--- TASK DATA ---
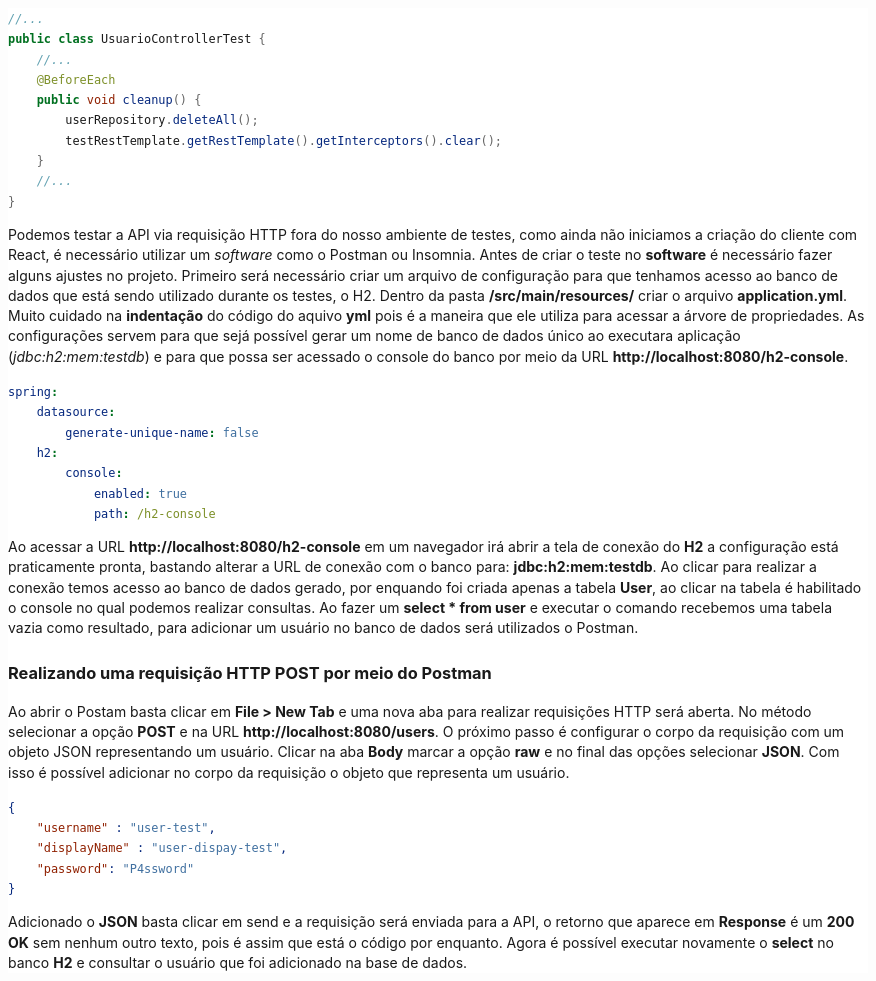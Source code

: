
 ``` java
//...
public class UsuarioControllerTest {
	//...
	@BeforeEach
	public void cleanup() {
		userRepository.deleteAll();
		testRestTemplate.getRestTemplate().getInterceptors().clear();
	}
	//...
}
```

Podemos testar a API via requisição HTTP fora do nosso ambiente de testes, como ainda não iniciamos a criação do cliente com React, é necessário utilizar um *software* como o Postman ou Insomnia. Antes de criar o teste no **software** é necessário fazer alguns ajustes no projeto. Primeiro será necessário criar um arquivo de configuração para que tenhamos acesso ao banco de dados que está sendo utilizado durante os testes, o H2. Dentro da pasta **/src/main/resources/** criar o arquivo **application.yml**.  Muito cuidado na **indentação** do código do aquivo **yml** pois é a maneira que ele utiliza para acessar a árvore de propriedades. As configurações servem para que sejá possível gerar um nome de banco de dados único ao executara aplicação (*jdbc:h2:mem:testdb*) e para que possa ser acessado o console do banco por meio da URL **http://localhost:8080/h2-console**.
```yml
spring:
	datasource:
		generate-unique-name: false
	h2:
		console:
			enabled: true
			path: /h2-console
```

Ao acessar a URL **http://localhost:8080/h2-console** em um navegador irá abrir a tela de conexão do **H2** a configuração está praticamente pronta, bastando alterar a URL de conexão com o banco para: **jdbc:h2:mem:testdb**. Ao clicar para realizar a conexão temos acesso ao banco de dados gerado, por enquando foi criada apenas a tabela **User**, ao clicar na tabela é habilitado o console no qual podemos realizar consultas. Ao fazer um **select * from user** e executar o comando recebemos uma tabela vazia como resultado, para adicionar um usuário no banco de dados será utilizados o Postman.

### Realizando uma requisição HTTP POST por meio do Postman
Ao abrir o Postam basta clicar em **File > New Tab** e uma nova aba para realizar requisições HTTP será aberta. No método selecionar a opção **POST** e na URL **http://localhost:8080/users**. O próximo passo é configurar o corpo da requisição com um objeto JSON representando um usuário. Clicar na aba **Body** marcar a opção **raw** e no final das opções selecionar **JSON**. Com isso é possível adicionar no corpo da requisição o objeto que representa um usuário.
```json
{
	"username" : "user-test",
	"displayName" : "user-dispay-test",
	"password": "P4ssword"
}
```
Adicionado o **JSON** basta clicar em send e a requisição será enviada para a API, o retorno que aparece em **Response** é um **200 OK** sem nenhum outro texto, pois é assim que está o código por enquanto. Agora é possível executar novamente o **select** no banco **H2** e consultar o usuário que foi adicionado na base de dados.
---
PROBLEM: Return the entries above exactly as they appear. Pictures should not be copied.

EXERCISE RESULT:
Source code

:
 ``` java
//...
public class UsuarioControllerTest {
	//...
	@BeforeEach
	public void cleanup() {
		userRepository.deleteAll();
		testRestTemplate.getRestTemplate().getInterceptors().clear();
	}
	//...
}
```

Podemos testar a API via requisição HTTP fora do nosso ambiente de testes, como ainda não iniciamos a criação do cliente com React, é necessário utilizar um *software* como o Postman ou Insomnia. Antes de criar o teste no **software** é necessário fazer alguns ajustes no projeto. Primeiro será necessário criar um arquivo de configuração para que tenhamos acesso ao banco de dados que está sendo utilizado durante os testes, o H2. Dentro da pasta **/src/main/resources/** criar o arquivo **application.yml**.  Muito cuidado na **indentação** do código do aquivo **yml** pois é a maneira que ele utiliza para acessar a árvore de propriedades. As configurações servem para que sejá possível gerar um nome de banco de dados único ao executara aplicação (*jdbc:h2:mem:testdb*) e para que possa ser acessado o console do banco por meio da URL **http://localhost:8080/h2-console**.
```yml
spring:
	datasource:
		generate-unique-name: false
	h2:
		console:
			enabled: true
			path: /h2-console
```

Ao acessar a URL **http://localhost:8080/h2-console** em um navegador irá abrir a tela de conexão do **H2** a configuração está praticamente pronta, bastando alterar a URL de conexão com o banco para: **jdbc:h2:mem:testdb**. Ao clicar para realizar a conexão temos acesso ao banco de dados gerado, por enquando foi criada apenas a tabela **User**, ao clicar na tabela é habilitado o console no qual podemos realizar consultas. Ao fazer um **select * from user** e executar o comando recebemos uma tabela vazia como resultado, para adicionar um usuário no banco de dados será utilizados o Postman.

### Realizando uma requisição HTTP POST por meio do Postman
Ao abrir o Postam basta clicar em **File > New Tab** e uma nova aba para realizar requisições HTTP será aberta. No método selecionar a opção **POST** e na URL **http://localhost:8080/users**. O próximo passo é configurar o corpo da requisição com um objeto JSON representando um usuário. Clicar na aba **Body** marcar a opção **raw** e no final das opções selecionar **JSON**. Com isso é possível adicionar no corpo da requisição o objeto que representa um usuário.
```json
{
	"username" : "user-test",
	"displayName" : "user-dispay-test",
	"password": "P4ssword"
}
```
Adicionado o **JSON** basta clicar em send e a requisição será enviada para a API, o retorno que aparece em **Response** é um **200 OK** sem nenhum outro texto, pois é assim que está o código por enquanto. Agora é possível executar novamente o **select** no banco **H2** e consultar o usuário que foi adicionado na base de dados.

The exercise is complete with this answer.